**EXERCISE AIM**
Print each entry as it appears. Images stay out of the copy.

Start of EXERCISE DATA

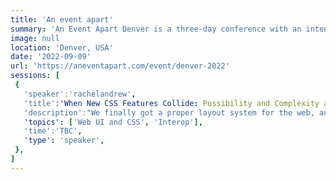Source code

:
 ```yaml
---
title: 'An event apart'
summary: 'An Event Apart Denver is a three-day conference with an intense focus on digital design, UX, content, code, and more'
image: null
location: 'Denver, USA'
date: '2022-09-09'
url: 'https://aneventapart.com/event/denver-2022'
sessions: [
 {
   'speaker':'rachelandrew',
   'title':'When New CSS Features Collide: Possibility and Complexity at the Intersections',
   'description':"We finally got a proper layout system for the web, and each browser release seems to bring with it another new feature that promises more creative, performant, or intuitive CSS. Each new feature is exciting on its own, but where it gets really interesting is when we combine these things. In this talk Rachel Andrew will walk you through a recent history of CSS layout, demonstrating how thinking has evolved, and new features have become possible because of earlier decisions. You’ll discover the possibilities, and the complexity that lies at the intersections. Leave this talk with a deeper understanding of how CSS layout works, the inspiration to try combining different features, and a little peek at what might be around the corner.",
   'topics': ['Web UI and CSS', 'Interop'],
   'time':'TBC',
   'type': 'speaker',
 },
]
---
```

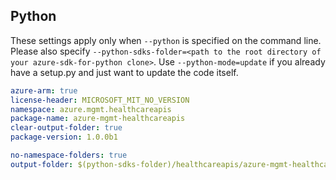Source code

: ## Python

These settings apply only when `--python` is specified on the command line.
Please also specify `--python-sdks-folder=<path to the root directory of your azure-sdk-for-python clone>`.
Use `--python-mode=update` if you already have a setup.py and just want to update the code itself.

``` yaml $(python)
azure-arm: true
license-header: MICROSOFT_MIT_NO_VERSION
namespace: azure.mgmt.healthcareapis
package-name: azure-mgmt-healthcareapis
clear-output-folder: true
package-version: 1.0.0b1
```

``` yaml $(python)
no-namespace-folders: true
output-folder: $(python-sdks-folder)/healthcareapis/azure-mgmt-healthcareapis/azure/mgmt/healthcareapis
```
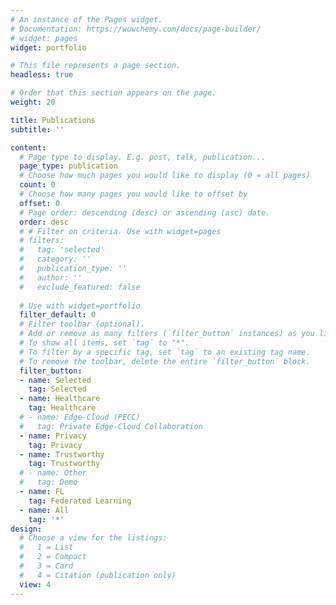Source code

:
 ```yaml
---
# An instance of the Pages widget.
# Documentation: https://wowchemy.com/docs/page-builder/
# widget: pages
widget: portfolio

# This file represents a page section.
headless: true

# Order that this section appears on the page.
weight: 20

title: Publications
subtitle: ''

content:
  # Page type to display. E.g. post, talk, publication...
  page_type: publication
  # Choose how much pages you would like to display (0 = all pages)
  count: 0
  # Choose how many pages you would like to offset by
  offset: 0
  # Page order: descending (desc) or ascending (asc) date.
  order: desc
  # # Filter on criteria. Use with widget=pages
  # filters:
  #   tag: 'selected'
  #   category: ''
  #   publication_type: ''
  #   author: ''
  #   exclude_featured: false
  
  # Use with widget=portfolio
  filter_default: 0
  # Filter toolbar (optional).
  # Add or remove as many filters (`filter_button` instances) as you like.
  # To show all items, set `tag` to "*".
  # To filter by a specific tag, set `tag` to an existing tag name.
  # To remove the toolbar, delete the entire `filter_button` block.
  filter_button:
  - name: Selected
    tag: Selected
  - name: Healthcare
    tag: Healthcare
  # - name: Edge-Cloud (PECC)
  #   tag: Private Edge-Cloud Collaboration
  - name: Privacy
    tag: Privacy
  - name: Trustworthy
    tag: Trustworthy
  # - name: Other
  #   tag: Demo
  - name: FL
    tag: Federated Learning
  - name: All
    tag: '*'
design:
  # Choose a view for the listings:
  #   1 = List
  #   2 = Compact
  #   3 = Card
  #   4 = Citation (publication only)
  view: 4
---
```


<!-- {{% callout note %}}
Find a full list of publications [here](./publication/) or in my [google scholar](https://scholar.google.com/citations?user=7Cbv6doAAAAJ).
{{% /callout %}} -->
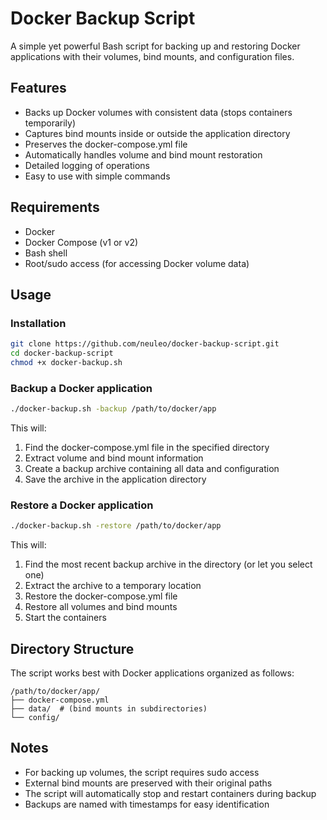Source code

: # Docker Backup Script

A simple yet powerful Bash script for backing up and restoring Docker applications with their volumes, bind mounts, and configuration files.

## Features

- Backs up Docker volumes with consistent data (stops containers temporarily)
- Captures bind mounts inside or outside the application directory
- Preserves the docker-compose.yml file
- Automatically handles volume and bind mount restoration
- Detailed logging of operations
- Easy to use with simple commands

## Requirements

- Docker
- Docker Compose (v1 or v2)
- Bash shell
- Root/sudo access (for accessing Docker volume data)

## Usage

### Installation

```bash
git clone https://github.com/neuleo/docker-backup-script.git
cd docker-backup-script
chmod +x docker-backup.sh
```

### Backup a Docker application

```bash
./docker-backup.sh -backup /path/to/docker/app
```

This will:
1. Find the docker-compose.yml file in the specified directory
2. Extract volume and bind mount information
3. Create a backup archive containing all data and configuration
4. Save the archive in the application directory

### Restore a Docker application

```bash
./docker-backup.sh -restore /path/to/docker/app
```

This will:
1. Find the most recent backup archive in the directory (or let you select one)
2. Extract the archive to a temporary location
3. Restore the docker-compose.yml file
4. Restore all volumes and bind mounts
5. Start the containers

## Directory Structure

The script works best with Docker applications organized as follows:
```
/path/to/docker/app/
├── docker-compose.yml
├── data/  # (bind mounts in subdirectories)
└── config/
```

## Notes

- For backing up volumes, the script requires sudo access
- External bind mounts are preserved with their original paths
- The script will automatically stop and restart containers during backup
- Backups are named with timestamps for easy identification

End of EXERCISE DATA

**ANSWER FOR THIS EXERCISE**
Source code

:
 ```yaml
---
title: 'An event apart'
summary: 'An Event Apart Denver is a three-day conference with an intense focus on digital design, UX, content, code, and more'
image: null
location: 'Denver, USA'
date: '2022-09-09'
url: 'https://aneventapart.com/event/denver-2022'
sessions: [
 {
   'speaker':'rachelandrew',
   'title':'When New CSS Features Collide: Possibility and Complexity at the Intersections',
   'description':"We finally got a proper layout system for the web, and each browser release seems to bring with it another new feature that promises more creative, performant, or intuitive CSS. Each new feature is exciting on its own, but where it gets really interesting is when we combine these things. In this talk Rachel Andrew will walk you through a recent history of CSS layout, demonstrating how thinking has evolved, and new features have become possible because of earlier decisions. You’ll discover the possibilities, and the complexity that lies at the intersections. Leave this talk with a deeper understanding of how CSS layout works, the inspiration to try combining different features, and a little peek at what might be around the corner.",
   'topics': ['Web UI and CSS', 'Interop'],
   'time':'TBC',
   'type': 'speaker',
 },
]
---
```

Source code

: ## Python

These settings apply only when `--python` is specified on the command line.
Please also specify `--python-sdks-folder=<path to the root directory of your azure-sdk-for-python clone>`.
Use `--python-mode=update` if you already have a setup.py and just want to update the code itself.

``` yaml $(python)
azure-arm: true
license-header: MICROSOFT_MIT_NO_VERSION
namespace: azure.mgmt.healthcareapis
package-name: azure-mgmt-healthcareapis
clear-output-folder: true
package-version: 1.0.0b1
```

``` yaml $(python)
no-namespace-folders: true
output-folder: $(python-sdks-folder)/healthcareapis/azure-mgmt-healthcareapis/azure/mgmt/healthcareapis
```
Source code

:
 ```yaml
---
# An instance of the Pages widget.
# Documentation: https://wowchemy.com/docs/page-builder/
# widget: pages
widget: portfolio

# This file represents a page section.
headless: true

# Order that this section appears on the page.
weight: 20

title: Publications
subtitle: ''

content:
  # Page type to display. E.g. post, talk, publication...
  page_type: publication
  # Choose how much pages you would like to display (0 = all pages)
  count: 0
  # Choose how many pages you would like to offset by
  offset: 0
  # Page order: descending (desc) or ascending (asc) date.
  order: desc
  # # Filter on criteria. Use with widget=pages
  # filters:
  #   tag: 'selected'
  #   category: ''
  #   publication_type: ''
  #   author: ''
  #   exclude_featured: false
  
  # Use with widget=portfolio
  filter_default: 0
  # Filter toolbar (optional).
  # Add or remove as many filters (`filter_button` instances) as you like.
  # To show all items, set `tag` to "*".
  # To filter by a specific tag, set `tag` to an existing tag name.
  # To remove the toolbar, delete the entire `filter_button` block.
  filter_button:
  - name: Selected
    tag: Selected
  - name: Healthcare
    tag: Healthcare
  # - name: Edge-Cloud (PECC)
  #   tag: Private Edge-Cloud Collaboration
  - name: Privacy
    tag: Privacy
  - name: Trustworthy
    tag: Trustworthy
  # - name: Other
  #   tag: Demo
  - name: FL
    tag: Federated Learning
  - name: All
    tag: '*'
design:
  # Choose a view for the listings:
  #   1 = List
  #   2 = Compact
  #   3 = Card
  #   4 = Citation (publication only)
  view: 4
---
```


<!-- {{% callout note %}}
Find a full list of publications [here](./publication/) or in my [google scholar](https://scholar.google.com/citations?user=7Cbv6doAAAAJ).
{{% /callout %}} -->
Source code

: # Docker Backup Script

A simple yet powerful Bash script for backing up and restoring Docker applications with their volumes, bind mounts, and configuration files.

## Features

- Backs up Docker volumes with consistent data (stops containers temporarily)
- Captures bind mounts inside or outside the application directory
- Preserves the docker-compose.yml file
- Automatically handles volume and bind mount restoration
- Detailed logging of operations
- Easy to use with simple commands

## Requirements

- Docker
- Docker Compose (v1 or v2)
- Bash shell
- Root/sudo access (for accessing Docker volume data)

## Usage

### Installation

```bash
git clone https://github.com/neuleo/docker-backup-script.git
cd docker-backup-script
chmod +x docker-backup.sh
```

### Backup a Docker application

```bash
./docker-backup.sh -backup /path/to/docker/app
```

This will:
1. Find the docker-compose.yml file in the specified directory
2. Extract volume and bind mount information
3. Create a backup archive containing all data and configuration
4. Save the archive in the application directory

### Restore a Docker application

```bash
./docker-backup.sh -restore /path/to/docker/app
```

This will:
1. Find the most recent backup archive in the directory (or let you select one)
2. Extract the archive to a temporary location
3. Restore the docker-compose.yml file
4. Restore all volumes and bind mounts
5. Start the containers

## Directory Structure

The script works best with Docker applications organized as follows:
```
/path/to/docker/app/
├── docker-compose.yml
├── data/  # (bind mounts in subdirectories)
└── config/
```

## Notes

- For backing up volumes, the script requires sudo access
- External bind mounts are preserved with their original paths
- The script will automatically stop and restart containers during backup
- Backups are named with timestamps for easy identification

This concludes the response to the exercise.